Manas, Research Group Paper on SARS-CoV-2 Detection Published

April 8, 2022

Manas Gartia headshotBATON ROUGE, LA – LSU Mechanical Engineering Associate Professor Manas Gartia’s latest paper, “Probing the Mutation Independent Interaction of DNA Probes With SARS-CoV-2 Variants Through a Combination of Surface-Enhanced Raman Scattering and Machine Learning,” has been published in Biosensors and Bioelectronics.

The full paper can be accessed here.

His co-authors on the paper included Parikshit Moitra, research associate in the University of Maryland Center for Blood Oxygen Transport and Hemostasis; Ardalan Chaichi, research assistant in the LSU Department of Mechanical Engineering; Syed Mohammad Abid Hasan, graduate student in the Gartia Research Group; Ketan Dighe, faculty research assistant at the University of Maryland Department of Chemical, Biochemical, and Environmental Engineering and Center for Blood Oxygen Transport and Hemostasis; Maha Alafeef, PhD candidate at the University of Illinois Urbana-Champaign and research fellow at the University of Maryland School of Medicine; Alisha Prasad, PhD graduate of LSU Mechanical Engineering and product development scientist at Catalent Pharma Solutions; and Dipanjan Pan, professor at the University of Maryland School of Medicine.

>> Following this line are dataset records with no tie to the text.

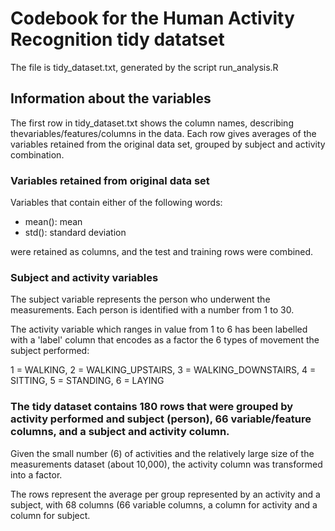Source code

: # Codebook for the Human Activity Recognition tidy datatset

The file is tidy_dataset.txt, generated by the script run_analysis.R

## Information about the variables

The first row in tidy_dataset.txt shows the column names, describing thevariables/features/columns in the data.
Each row gives averages of the variables retained from the original data set, grouped by subject and activity combination.

### Variables retained from original data set

Variables that contain either of the following words:


- mean(): mean
- std(): standard deviation

were retained as columns, and the test and training rows were combined.

### Subject and activity variables

The subject variable represents the person who underwent the measurements. Each person is identified with a number from 1 to 30.

The activity variable which ranges in value from 1 to 6 has been labelled with a 'label' column that encodes as a factor the 6 types of movement the subject performed:


1 = WALKING, 2 = WALKING_UPSTAIRS, 3 = WALKING_DOWNSTAIRS, 4 = SITTING, 5 = STANDING, 6 = LAYING

### The tidy dataset contains 180 rows that were grouped by activity performed and subject (person), 66 variable/feature columns, and a subject and activity column.

Given the small number (6) of activities and the relatively large size of the measurements dataset (about 10,000), the activity column was transformed into a factor.

The rows represent the average per group represented by an activity and a subject, with 68 columns (66 variable columns, a column for activity and a column for subject.

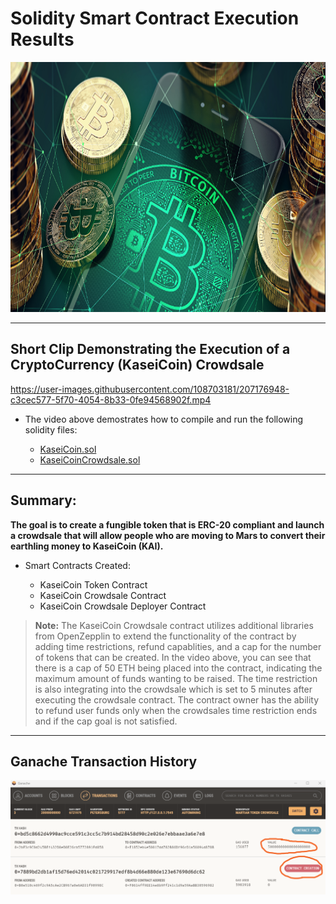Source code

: # Solidity Smart Contract Execution Results

<p align="center">
  <img src="./../Images/crypto.png"/ width = 950 height = 400>
</p>

---

## Short Clip Demonstrating the Execution of a CryptoCurrency (KaseiCoin) Crowdsale

https://user-images.githubusercontent.com/108703181/207176948-c3cec577-5f70-4054-8b33-0fe94568902f.mp4

* The video above demostrates how to compile and run the following solidity files:

    * [KaseiCoin.sol](./../KaseiCoin.sol)
    * [KaseiCoinCrowdsale.sol](./../KaseiCoinCrowdsale.sol)

---

## Summary:

<b>The goal is to create a fungible token that is ERC-20 compliant and launch a crowdsale that will allow people who are moving to Mars to convert their earthling money to KaseiCoin (KAI).</b>

* Smart Contracts Created:

    * KaseiCoin Token Contract
    * KaseiCoin Crowdsale Contract
    * KaseiCoin Crowdsale Deployer Contract

> **Note:** The KaseiCoin Crowdsale contract utilizes additional libraries from OpenZepplin to extend the functionality of the contract by adding time restrictions, refund capablities, and a cap for the number of tokens that can be created. In the video above, you can see that there is a cap of 50 ETH being placed into the contract, indicating the maximum amount of funds wanting to be raised. The time restriction is also integrating into the crowdsale which is set to 5 minutes after executing the crowdsale contract. The contract owner has the ability to refund user funds only when the crowdsales time restriction ends and if the cap goal is not satisfied.

---

## Ganache Transaction History

<p align="center">
  <img src="./../Images/ganache_screenshot.png"/>
</p>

The group’s paper details its project to overcome the performance challenges of therapeutic and diagnostic tests when faced with mutations of the SARS-CoV-2 virus. It seeks to design and develop a unique set of DNA probes that can interact with genetic sequences of the virus regardless of its ongoing mutations. 

The probes target a specific segment of the nucleocapsid phosphoprotein (N) gene of SARS-CoV-2 with high binding efficiency because the N gene does not mutate among the known variants. The mechanism of interaction among the probes and SARS-CoV-2 RNA is then explored with a combination of surface-enhanced Raman scattering and machine learning techniques. It has been observed that the group’s approach could efficiently discriminate between clinically positive and negative samples with ~100 percent sensitivity and ~90 percent specificity up to 63 copies/ml of SARS-CoV-2 RNA concentration. Therefore, this study establishes N gene-targeted DNA probes as the fundamental machinery to efficiently detect all the current SARS-CoV-2 variants, regardless of their mutations.